Why tool count alone is weak

  • A few large operations (big file reads, large MCP tool responses) can fill a large fraction of the window in very few tool calls — the count signal stays silent.
  • Conversely, many tiny calls can cross 50 while the window is barely used — it nags early.
  • In MCP/Bash-heavy sessions the count climbs without reflecting real context growth.

Proposal

Add a second (primary) signal based on the real context size, read from the latest assistant turn's usage in the session transcript. transcript_path is already provided in the PreToolUse hook stdin payload.

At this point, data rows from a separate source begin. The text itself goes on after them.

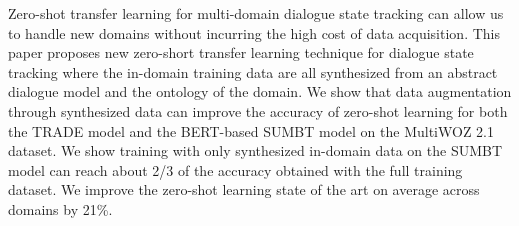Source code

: Zero-shot transfer learning for multi-domain dialogue state tracking can allow us to handle new domains without incurring the high cost of data acquisition. This paper proposes new zero-short transfer learning technique for dialogue state tracking where the in-domain training data are all synthesized from an abstract dialogue model and the ontology of the domain. We show that data augmentation through synthesized data can improve the accuracy of zero-shot learning for both the TRADE model and the BERT-based SUMBT model on the MultiWOZ 2.1 dataset. We show training with only synthesized in-domain data on the SUMBT model can reach about 2/3 of the accuracy obtained with the full training dataset. We improve the zero-shot learning state of the art on average across domains by 21\%.
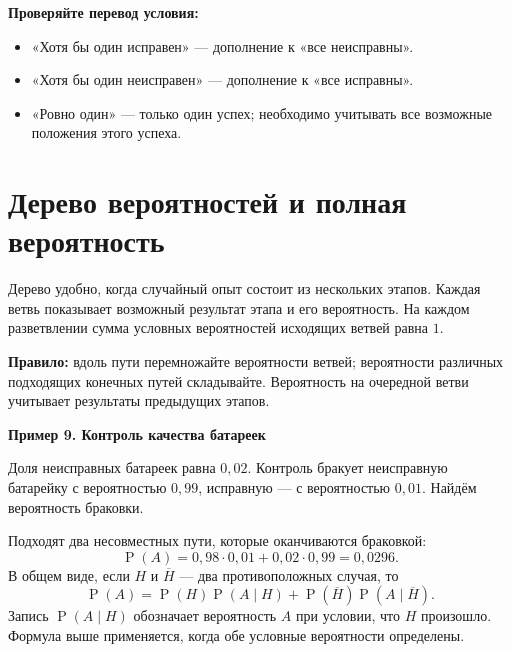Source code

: \documentclass[a4paper,12pt]{article}
\newcommand{\example}[1]{\par\medskip\textcolor{darkaccent}{\textbf{#1}}\par}
\newcommand{\checkitem}{\item[$\square$]}
\newcommand{\prob}{\mathop{\mathrm{P}}}
\begin{document}
\textcolor{darkaccent}{\textbf{Проверяйте перевод условия:}}
\begin{itemize}
\checkitem «Хотя бы один исправен» — дополнение к «все неисправны».
\checkitem «Хотя бы один неисправен» — дополнение к «все исправны».
\checkitem «Ровно один» — только один успех; необходимо учитывать все возможные положения этого успеха.
\end{itemize}

\clearpage
\section{Дерево вероятностей и полная вероятность}
Дерево удобно, когда случайный опыт состоит из нескольких этапов. Каждая ветвь показывает возможный результат этапа и его вероятность. На каждом разветвлении сумма условных вероятностей исходящих ветвей равна $1$.

\textcolor{darkaccent}{\textbf{Правило:}} вдоль пути перемножайте вероятности ветвей; вероятности различных подходящих конечных путей складывайте. Вероятность на очередной ветви учитывает результаты предыдущих этапов.

\example{Пример 9. Контроль качества батареек}
Доля неисправных батареек равна $0,02$. Контроль бракует неисправную батарейку с вероятностью $0,99$, исправную — с вероятностью $0,01$. Найдём вероятность браковки.
\begin{center}
\end{center}
Подходят два несовместных пути, которые оканчиваются браковкой:
\[ \prob(A)=0,98\cdot0,01+0,02\cdot0,99=0,0296. \]
В общем виде, если $H$ и $\overline H$ — два противоположных случая, то
\[ \prob(A)=\prob(H)\prob(A\mid H)+\prob(\overline H)\prob(A\mid\overline H). \]
Запись $\prob(A\mid H)$ обозначает вероятность $A$ при условии, что $H$ произошло. Формула выше применяется, когда обе условные вероятности определены.
\end{document}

  • Sum input_tokens + cache_read_input_tokens + cache_creation_input_tokens from the most recent usage record (these three partition the prompt, so the sum is the true context size of the turn).
  • Compare to a window-scaled threshold (e.g. 250k on a 1M-context model, 160k on a 200k window; env-overridable), and re-remind every +N tokens (e.g. 60k).
  • Detect the window: treat as 1M if the model id carries a [1m] marker, or if observed tokens already exceed 200k (covers logs that drop the suffix); else 200k.
  • Surface via the same output({ hookSpecificOutput: { hookEventName: 'PreToolUse', additionalContext } }) path the count signal already uses (post-PreToolUse warn-only hooks: stderr output not visible to users #2082), so it stays non-blocking.

Reference sketch

function readContextTokens(transcriptPath) {
  const lines = fs.readFileSync(transcriptPath, 'utf8').split('\n');
  for (let i = lines.length - 1; i >= 0; i--) {
    const l = lines[i].trim(); if (!l) continue;
    let rec; try { rec = JSON.parse(l); } catch { continue; }
    const u = rec?.message?.usage; if (!u) continue;
    const t = (u.input_tokens||0)+(u.cache_read_input_tokens||0)+(u.cache_creation_input_tokens||0);
    if (t > 0) return { tokens: t, model: rec.message.model || '' };
  }
  return null;
}

Threshold crossing is tracked with a small per-session "bucket" so it only re-fires when context grows by another step.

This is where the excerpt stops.